Why the Surface Book 2

I used a Macbook throughout my professional career until I had the choice a few years ago when I started my current job. Here, I ran Gentoo, then FreeBSD, then Arch, and now Windows 10 on the Dell XPS 15.

I enjoy Windows and I think Microsoft is doing a better job on hardware and software these days. At least, compared to Apple, they appear to be trying. So when my personal 2015 Macbook Pro died this year I decided to buy and run Windows at home.

On my Mac, I dealt with bad battery life for a while: running VMs, running Docker, compiling Go, running Node.js kills any battery. So I moved my development into the cloud and gained on battery life and network speeds at the cost of memory (I am paying for 4GB of RAM).

My ideal replacement was a cheaper machine that felt as good as a 2015 Macbook Pro. (The build quality has not been good since.) I was hoping not to pay more than $1000. My shortlist included the Surface Book 2, the Surface Pro X, the Surface Laptop 3, the Lenovo Yoga 14, and the LG Gram. So I went to Best Buy to try them out.

I was impressed by every Surface device. At first sight, I mistook the Surface Book and Surface Laptop for an old Macbook Pro. They both have a brushed aluminum body with a large trackpad and great keyboards. Even the Surface Pro X, which is a tablet, has an addon keyboard that is easy to type (that is, program) on.

I tried out the Lenovo Yoga 14 and it was solid, but I preferred the brushed aluminum body of the Surface devices. I did not get a chance to feel out the LG Gram.

I eliminated the Surface Laptop 3 because I like tablet mode. While the Surface Laptop 3 is a touchscreen, it is not a 2-in-1 device and does not have tablet mode.

And I eliminated the Surface Pro X because it is one of the first mainstream Windows ARM devices. While Windows on ARM is now the same operating system as Windows on a desktop, most consumer software ships x86_64 (not ARM) binaries. Windows on ARM can emulate x86 but not yet x86_64. I didn't feel like working around this on my primary personal device.
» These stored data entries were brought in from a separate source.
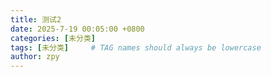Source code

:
 ```yaml
---
title: 测试2
date: 2025-7-19 00:05:00 +0800
categories: [未分类]
tags: [未分类]     # TAG names should always be lowercase
author: zpy
---
```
I bought the 13.5", 7th generation i5 Surface Book 2 for $999. It comes with 8GB DDR4 RAM and a 128GB SSD. I have had the device for two weeks now and I use it at least 10 hours a day.

Keyboard

The keyboard layout is standard, easy to use. The control, shift, caps, function, and alt keys are big enough that it is easy to program without staring at the keyboard. The up and down arrow keys are smaller than would be nice. But they are easier for me to find than on a 2019 Macbook Pro.
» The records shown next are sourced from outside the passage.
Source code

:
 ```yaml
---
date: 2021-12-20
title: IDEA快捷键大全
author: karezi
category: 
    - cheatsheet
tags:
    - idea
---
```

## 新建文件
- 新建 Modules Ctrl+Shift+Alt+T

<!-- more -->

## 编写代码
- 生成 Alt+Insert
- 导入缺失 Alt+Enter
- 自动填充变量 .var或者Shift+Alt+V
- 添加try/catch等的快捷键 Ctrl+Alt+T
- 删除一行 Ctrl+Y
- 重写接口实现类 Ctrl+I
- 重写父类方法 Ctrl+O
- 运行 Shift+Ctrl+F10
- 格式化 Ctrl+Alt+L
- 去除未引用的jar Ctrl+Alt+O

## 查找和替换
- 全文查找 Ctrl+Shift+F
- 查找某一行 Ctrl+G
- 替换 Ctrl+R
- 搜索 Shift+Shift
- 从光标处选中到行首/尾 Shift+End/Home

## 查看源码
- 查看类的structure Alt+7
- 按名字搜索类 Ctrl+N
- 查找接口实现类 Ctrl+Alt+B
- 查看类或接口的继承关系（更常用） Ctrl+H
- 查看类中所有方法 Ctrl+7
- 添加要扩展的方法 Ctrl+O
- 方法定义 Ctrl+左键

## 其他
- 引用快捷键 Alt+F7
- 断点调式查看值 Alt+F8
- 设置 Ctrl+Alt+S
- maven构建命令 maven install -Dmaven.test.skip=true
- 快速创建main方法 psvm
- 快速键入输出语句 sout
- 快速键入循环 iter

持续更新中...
The function key is modal by default (like a Caps key) and indicates if function is enabled with a small LED. I have never seen a function key like this. I find it annoying when I turn it on.

And while there is builtin volume controls and a play/pause button, there is no media forward/back button. I assigned Ctrl+Windows+Alt+Left/Right to be media forward/back.

There is also no right Ctrl key. Instead there is a "media key" which is the equivalent of right-clicking... I guess. This is useless so I mapped it back to another Ctrl key.

Unlike macOS, which needs an app like Spectacle, Windows default window control shortcuts are great. Windows+Left to send to the left half, Windows+Right to send to the right half, Windows+Up to make full screen.

But macOS default swipe gestures are more intuitive: swipe left to go backwards, swipe right to go forwards. So I mapped this back myself.

Here is my autohotkey script.

Screen

The 13.5" screen feels top-heavy but may not actually weigh more than the keyboard/body. The bevel is larger than it feels like it should be. But the camera is in the right location: top and center.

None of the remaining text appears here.